サッカーセンスに長けており、本職のボランチはもちろん、ストッパーやストライカーまでこなすユーティリティプレーヤー。

若かりし頃は屈強な守備的選手として、U-23日本代表に選出されアトランタオリンピックに出場した。

頑丈なフィジカルも魅力だが、中盤の底から大きく展開できる正確なフィードが持ち味で、試合の局面を打開するロングパスを出すことも少なくなかった。

廣長はその類まれなるサッカーセンスで将来を期待されたが、ヴェルディではタレント集団の中でレギュラーを獲得できず、その後はチームを転々とすることになる。

「素質は代表クラス」と言われた廣長優志に迫る。

廣長優志のJリーグ入り前


廣長優志は1975年、大阪府に2人兄弟の長男として生まれた。

小学校1年生の時に地元の枚方FCでサッカーを始めた。

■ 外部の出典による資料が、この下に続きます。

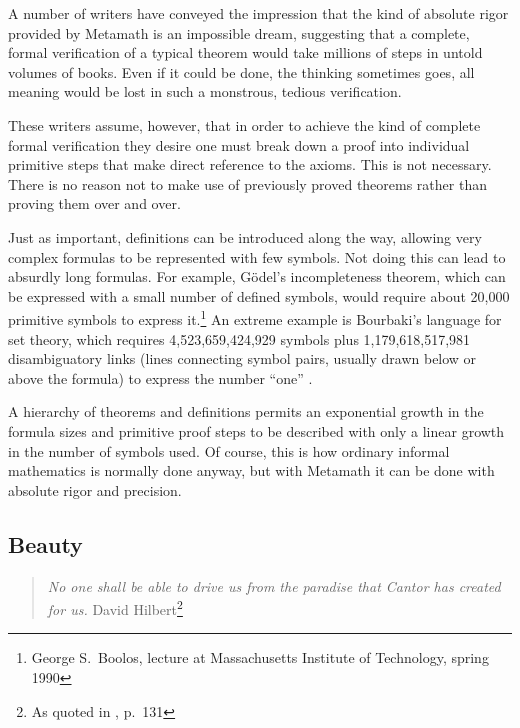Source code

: A number of writers have conveyed the impression that the kind of absolute
rigor provided by Metamath is an impossible dream, suggesting
that a complete, formal verification of a typical theorem
would take millions of steps in untold volumes of books.  Even if it could be
done, the thinking sometimes goes, all meaning would be lost in such a
monstrous, tedious verification.

These writers assume, however, that in order to achieve the kind of complete
formal verification they desire one must break down a proof into individual
primitive steps that make direct reference to the axioms.  This is
not necessary.  There is no reason not to make use of previously proved
theorems rather than proving them over and over.

Just as important, definitions can be introduced along
the way, allowing very complex formulas to be represented with few
symbols.  Not doing this can lead to absurdly long formulas.  For
example, G\"{o}del's incompleteness theorem, which can be expressed with a small number of
defined symbols, would require about 20,000 primitive symbols to express
it.\footnote{George S.\ Boolos, lecture at
Massachusetts Institute of Technology, spring 1990} An extreme example
is Bourbaki's\label{bourbaki} language for set theory, which requires
4,523,659,424,929 symbols plus 1,179,618,517,981 disambiguatory links
(lines connecting symbol pairs, usually drawn below or above the
formula) to express the number
``one'' \cite{Mathias}.

A hierarchy of theorems and definitions permits an
exponential growth in the formula sizes and primitive proof steps to be
described with only a linear growth in the number of symbols used.  Of course,
this is how ordinary informal mathematics is normally done anyway, but with
Metamath it can be done with absolute rigor and precision.

\subsection{Beauty}


\begin{quote}
  {\em No one shall be able to drive us from the paradise that Cantor has
created for us.}
   \flushright\sc  David Hilbert\footnote{As quoted in \cite{Moore}, p.~131}\\
\end{quote}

当時は攻撃的なポジションを担い、ドリブルが得意な選手であった。

中学1年次には全国サロンフットボール大会優勝を経験しジュニアユース代表に選出された。

中学卒業後は、地元の大阪を離れ、神奈川の桐蔭学園高校へ進学。
桐蔭学園の同期には、森岡隆三、三上和良、橋本研一、1学年上には山田卓也、1学年下には盛田剛平、米山篤志らがいる。

桐蔭学園時代には守備的なポジションにコンバートされる。フィジカルを生かした献身的な守備力で、井原正巳の後継者と呼ばれ、主にDFとしてプレーした。

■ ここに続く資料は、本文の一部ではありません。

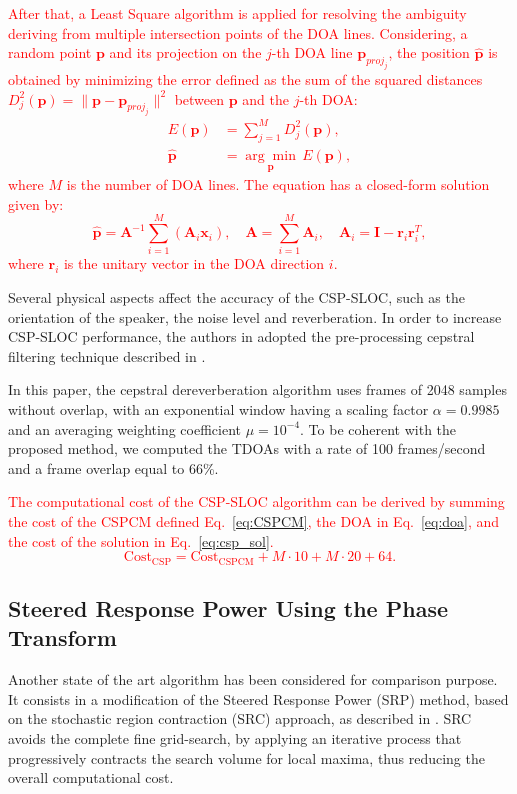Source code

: \documentclass[review]{elsarticle}
\let\originaleqref=\eqref
\renewcommand{\eqref}{Eq.~\originaleqref}
\begin{document}
\textcolor{red}{After that, a Least Square algorithm is applied for resolving the ambiguity deriving from multiple intersection points of the DOA lines.  Considering, a random point $\mathbf{p}$ and its projection on the $j$-th DOA line $\mathbf{p}_{proj_j}$, the position $\hat{\mathbf{p}}$ is obtained by minimizing the error defined as the sum of the squared distances $D^2_j(\mathbf{p}) = \|\mathbf{p}-\mathbf{p}_{proj_j}\|^2$ between $\mathbf{p}$ and the $j$-th DOA:
\begin{align}
E(\mathbf{p}) &= \sum_{j=1}^M D^2_j (\mathbf{p}),\\
\hat{\mathbf{p}} & =  \underset{\mathbf{p}} {\arg \min} \,E(\mathbf{p}), \label{eq:ls}
\end{align}
where $M$ is the number of DOA lines. The equation has a closed-form solution given by:
\begin{equation}\label{eq:csp_sol}
\hat{\mathbf{p}} = \mathbf{A}^{-1} \sum_{i=1}^M (\mathbf{A}_i\mathbf{x}_i), \quad \mathbf{A} = \sum_{i=1}^M\mathbf{A}_i, \quad \mathbf{A}_i=\mathbf{I}-\mathbf{r}_i \mathbf{r}_i^T,
\end{equation}
where $\mathbf{r}_i$ is the unitary vector in the DOA direction $i$.}

Several physical aspects affect the accuracy of the CSP-SLOC, such as the orientation of the speaker, the noise level and reverberation. In order to increase CSP-SLOC performance, the authors in \cite{tsiami2014experiments} adopted the pre-processing cepstral filtering technique described in \cite{stephenne1997new}. 

In this paper, the cepstral dereverberation algorithm uses frames of 2048 samples without overlap, with an exponential window having a scaling factor $\alpha = 0.9985$ and an averaging weighting coefficient $\mu=10^{-4}$. To be coherent with the proposed method, we computed the TDOAs with a rate of 100 frames/second and a frame overlap equal to 66\%.

\textcolor{red}{The computational cost of the CSP-SLOC algorithm can be derived by summing the cost of the CSPCM defined \eqref{eq:CSPCM}, the DOA in \eqref{eq:doa}, and the cost of the solution in \eqref{eq:csp_sol}.
\begin{equation}\label{eq:cost_csp}
\text{Cost}_{\text{CSP}}= \text{Cost}_{\text{CSPCM}} + M\cdot10 + M\cdot20 + 64.
\end{equation}
}


\subsection{Steered Response Power Using the Phase Transform}
Another state of the art algorithm has been considered for comparison purpose. It consists in a modification of the Steered Response Power (SRP) method, based on the stochastic region contraction (SRC) approach, as described in \cite{DoSY07}. SRC avoids the complete fine grid-search, by applying an iterative process that progressively contracts the search volume for local maxima, thus reducing the overall computational cost.
\end{document}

2年次には、森岡隆三、山田卓也らと高校屈指のDFラインを形成し、全日本ユースでベスト4へ進んだ。選手権では石塚啓次率いる京都府立山城高校にPK戦の末に敗れている。

3年次にはキャプテンとしてチームをまとめるも、選手権は予選で桐光学園に敗れ敗退している。

廣長は3年次にドイツ遠征を経験。ドイツでは高いサッカーセンスとフィジカルを評価され注目を集めた。

廣長は高校卒業後、ヴェルディ川崎へ入団する。

廣長優志のJリーグ入り後



高卒ルーキーの廣長は、入団1年目から出場機会を得る。日本代表主将の柱谷哲二加藤久石川康ペレイラなど経験豊富なレギュラー陣の中に割って入り、センターバックとしてプレー。NICOSシリーズ第2節の鹿島アントラーズ戦ではJリーグ初ゴールをマーク。この試合はPK戦までもつれこみ、廣長は5番目のキッカーを担い、PKを決めて勝利の立役者となった。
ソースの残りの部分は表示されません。